▶ **What to produce**
Reproduce every entry that follows word for word, but omit the images.

▶ **Dataset content**
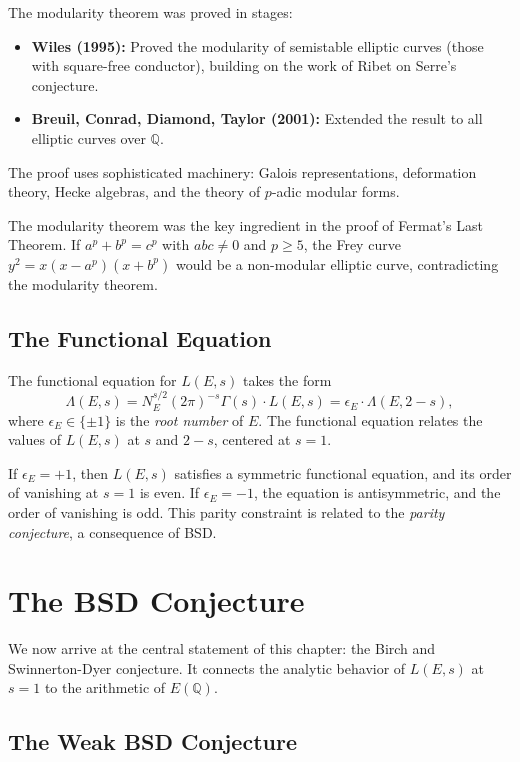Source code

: The modularity theorem was proved in stages:
\begin{itemize}
\item \textbf{Wiles (1995):} Proved the modularity of semistable elliptic curves (those with square-free conductor), building on the work of Ribet on Serre's conjecture.
\item \textbf{Breuil, Conrad, Diamond, Taylor (2001):} Extended the result to all elliptic curves over $\mathbb{Q}$.
\end{itemize}

The proof uses sophisticated machinery: Galois representations, deformation theory, Hecke algebras, and the theory of $p$-adic modular forms.

\begin{remark}
The modularity theorem was the key ingredient in the proof of Fermat's Last Theorem. If $a^p + b^p = c^p$ with $abc \neq 0$ and $p \ge 5$, the Frey curve $y^2 = x(x-a^p)(x+b^p)$ would be a non-modular elliptic curve, contradicting the modularity theorem.
\end{remark}

\subsection{The Functional Equation}

The functional equation for $L(E, s)$ takes the form
\[
\Lambda(E, s) = N_E^{s/2} (2\pi)^{-s} \Gamma(s) \cdot L(E, s) = \epsilon_E \cdot \Lambda(E, 2-s),
\]
where $\epsilon_E \in \{\pm 1\}$ is the \emph{root number} of $E$. The functional equation relates the values of $L(E, s)$ at $s$ and $2-s$, centered at $s = 1$.

If $\epsilon_E = +1$, then $L(E, s)$ satisfies a symmetric functional equation, and its order of vanishing at $s = 1$ is even. If $\epsilon_E = -1$, the equation is antisymmetric, and the order of vanishing is odd. This parity constraint is related to the \emph{parity conjecture}, a consequence of BSD.

\section{The BSD Conjecture}
\label{sec:bsd-conjecture}

We now arrive at the central statement of this chapter: the Birch and Swinnerton-Dyer conjecture. It connects the analytic behavior of $L(E, s)$ at $s = 1$ to the arithmetic of $E(\mathbb{Q})$.

\subsection{The Weak BSD Conjecture}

▶ **Solution**
Source code

: The modularity theorem was proved in stages:
\begin{itemize}
\item \textbf{Wiles (1995):} Proved the modularity of semistable elliptic curves (those with square-free conductor), building on the work of Ribet on Serre's conjecture.
\item \textbf{Breuil, Conrad, Diamond, Taylor (2001):} Extended the result to all elliptic curves over $\mathbb{Q}$.
\end{itemize}

The proof uses sophisticated machinery: Galois representations, deformation theory, Hecke algebras, and the theory of $p$-adic modular forms.

\begin{remark}
The modularity theorem was the key ingredient in the proof of Fermat's Last Theorem. If $a^p + b^p = c^p$ with $abc \neq 0$ and $p \ge 5$, the Frey curve $y^2 = x(x-a^p)(x+b^p)$ would be a non-modular elliptic curve, contradicting the modularity theorem.
\end{remark}

\subsection{The Functional Equation}

The functional equation for $L(E, s)$ takes the form
\[
\Lambda(E, s) = N_E^{s/2} (2\pi)^{-s} \Gamma(s) \cdot L(E, s) = \epsilon_E \cdot \Lambda(E, 2-s),
\]
where $\epsilon_E \in \{\pm 1\}$ is the \emph{root number} of $E$. The functional equation relates the values of $L(E, s)$ at $s$ and $2-s$, centered at $s = 1$.

If $\epsilon_E = +1$, then $L(E, s)$ satisfies a symmetric functional equation, and its order of vanishing at $s = 1$ is even. If $\epsilon_E = -1$, the equation is antisymmetric, and the order of vanishing is odd. This parity constraint is related to the \emph{parity conjecture}, a consequence of BSD.

\section{The BSD Conjecture}
\label{sec:bsd-conjecture}

We now arrive at the central statement of this chapter: the Birch and Swinnerton-Dyer conjecture. It connects the analytic behavior of $L(E, s)$ at $s = 1$ to the arithmetic of $E(\mathbb{Q})$.

\subsection{The Weak BSD Conjecture}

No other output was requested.